A queda do PIB no primeiro trimestre do
ano, 1,5%, reflete apenas o impacto do ocorrido em março, o que sugere uma
retração bíblica no segundo trimestre. Não devemos esperar uma recuperação
rápida da crise.
Desta
vez analistas conseguiram cravar a projeção do PIB do primeiro trimestre do
ano, que caiu 1,5% na comparação com o último trimestre de 2019, já ajustado à
sazonalidade. Resta saber, contudo, quanto da queda resultou dos efeitos da
epidemia e quanto pode ser atribuído à dinâmica que prevalecia até os idos de
março.
Nas
minhas contas, o resultado negativo do PIB no período resulta integralmente da crise
sanitária, ainda que esta tenha se materializado apenas no final do trimestre. Se
estiver correto, as perspectivas para os números do segundo trimestre (e do ano
como um todo) são ainda mais sombrias do que a mera leitura dos dados
divulgados na semana passada poderia sugerir.
Não
temos, é bem verdade, estimativas do PIB em frequência mensal que nos permitam
aferir com precisão como estávamos imediatamente antes do choque, mas há alguns
dados que iluminam em alguma medida a questão. O BC, por exemplo, calcula um
índice de atividade econômica mensal que busca antecipar, senão o PIB
propriamente dito, ao menos o comportamento geral da economia, combinando dados
da produção industrial, vendas no varejo e atividade de serviços, entre outros
indicadores.
Tal
índice, o IBC-Br, mostrava crescimento de 0,1% em janeiro e 0,4% em fevereiro,
sempre na comparação com o mês imediatamente anterior (e sempre corrigidos pelo
padrão sazonal!). Caso o ritmo de crescimento se mantivesse em março próximo do
observado no início do ano, o indicador mostraria crescimento modesto, na casa
de 0,1-0,2% no primeiro trimestre (o PIB provavelmente um pouco mais). Todavia,
o IBC-Br registrou queda de quase 6% em março, a pior marca da história,
superando por larga margem o observado nos meses finais de 2008, sob impacto da
crise financeira internacional, correspondente a uma queda de 1,9% no
trimestre, maior até do que a observada para o PIB.
Da
mesma forma, dados do mercado de trabalho contam a história de uma reversão
brusca. A Pesquisa Nacional por Amostra de Domicílios, PNAD, principal
fonte para tais fins, revelava expansão moderada da ocupação total
(dessazonalizada), em torno de 100 mil postos de trabalho no bimestre.

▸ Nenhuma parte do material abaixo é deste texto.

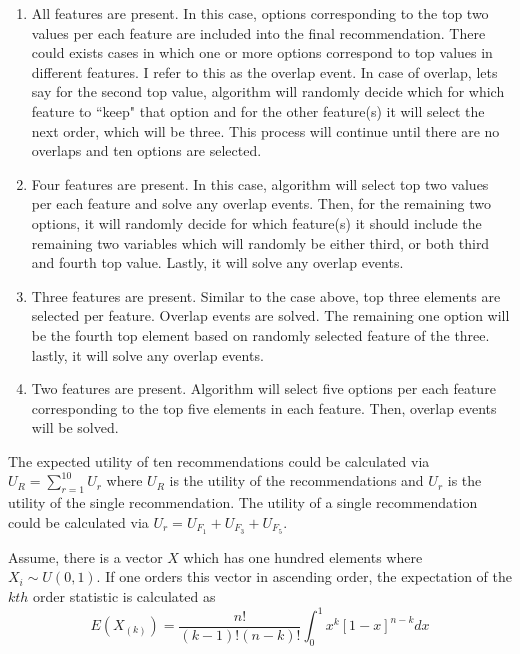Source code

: \documentclass[a4paper,12pt]{article}
\begin{document}
\begin{enumerate}
    \item  All features are present. In this case, options corresponding to the top two values per each feature are included into the final recommendation. There could exists cases in which one or more options correspond to top values in different features. I refer to this as the overlap event. In case of overlap, lets say for the second top value, algorithm will randomly decide which for which feature to ``keep" that option and for the other feature(s) it will select the next order, which will be three. This process will continue until there are no overlaps and ten options are selected.
    \item  Four features are present. In this case, algorithm will select top two values per each feature and solve any overlap events. Then, for the remaining two options, it will randomly decide for which feature(s) it should include the remaining two variables which will randomly be either third, or both third and fourth top value. Lastly, it will solve any overlap events.
    \item  Three features are present. Similar to the case above, top three elements are selected per feature. Overlap events are solved. The remaining one option will be the fourth top element based on randomly selected feature of the three. lastly, it will solve any overlap events.
    \item  Two features are present. Algorithm will select five options per each feature corresponding to the top five elements in each feature. Then, overlap events will be solved.
\end{enumerate}


The expected utility of ten recommendations could be calculated via $U_R = \sum_{r = 1}^{10}{U_r}$ where $U_R$ is the utility of the recommendations and $U_r$ is the utility of the single recommendation. The utility of a single recommendation could be calculated via $U_r = U_{F_1} + U_{F_3} + U_{F_5}$.

Assume, there is a vector $X$ which has one hundred elements  where $X_i\sim U\left(0,1\right)$. If one orders this vector in ascending order, the expectation of the $kth$ order statistic is calculated as
$$
E\left(X_{\left(k\right)}\right)=\frac{n!}{\left(k-1\right)!\left(n-k\right)!}\int_{0}^{1}{x^k\left[1-x\right]^{n-k}dx}
$$
\end{document}
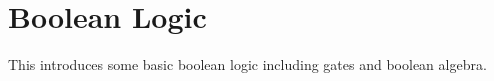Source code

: \chapter{Boolean Logic}

This introduces some basic boolean logic including gates and boolean algebra.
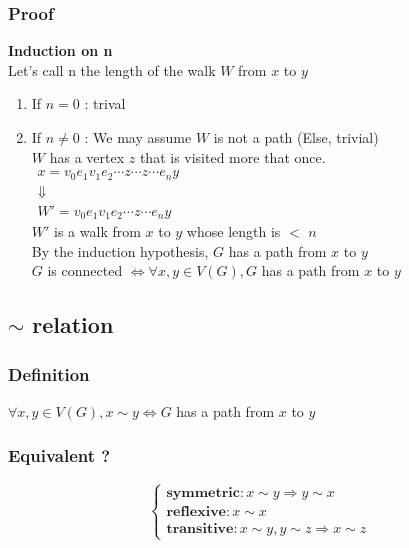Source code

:         \subsubsection{Proof}
            \textbf{Induction on n}\\
            Let's call n the length of the walk $W$ from $x$ to $y$

            \begin{enumerate}
                \item If $n = 0$ : trival
                \item If $n \neq 0$ :
                    We may assume $W$ is not a path (Else, trivial)\\
                    $W$ has a vertex $z$ that is visited more that once.\\
                    $\begin{array}{c}
                        x=v_0 e_1 v_1 e_2 \cdots z \cdots z \cdots e_n y \\
                        \Downarrow\\
                        W'=v_0 e_1 v_1 e_2 \cdots z \cdots e_n y
                    \end{array}$\\
                    $W'$ is a walk from $x$ to $y$ whose length is $<$ $n$\\
                    By the induction hypothesis, $G$ has a path from $x$ to $y$\\
                    $G$ is connected $\Leftrightarrow \forall x, y \in V(G), G$ has a path from $x$ to $y$
            \end{enumerate}
            

    \subsection{$\sim$ relation}
        \subsubsection{Definition}
            $\forall x,y \in V(G), x \sim y \Leftrightarrow G$ has a path from $x$ to $y$
        \subsubsection{Equivalent ?}
        \[ \left \{
            \begin{array}{l}
                \textbf{symmetric}: x\sim y \Rightarrow  y\sim x\\
                \textbf{reflexive}: x\sim x\\
                \textbf{transitive}: x\sim y, y\sim z \Rightarrow x\sim z
            \end{array}
        \right .\]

Já o Cadastro
Geral de Empregados e Desempregados, CAGED, que mede apenas o emprego com
carteira assinada, registrava o melhor primeiro bimestre desde 2011,
correspondendo a uma média dessazonalizada pouco abaixo de 180 mil/mês, bem
superior à observada no trimestre final de 2019 (74 mil/mês).
Assim,
muito embora a correspondência entre os dados de produção e de emprego (em
particular o emprego formal) não seja das mais sólidas em frequência tão alta,
também esse conjunto de indicadores apontava para mais um trimestre de
crescimento modesto antes do impacto da crise sanitária. Essa não é uma boa
notícia.
De
fato, se os números mensais conseguem capturar em algum grau como a economia
estava antes da crise, a queda registrada no trimestre resultaria, como
antecipamos, apenas do comportamento de março, possivelmente sequer o mês todo.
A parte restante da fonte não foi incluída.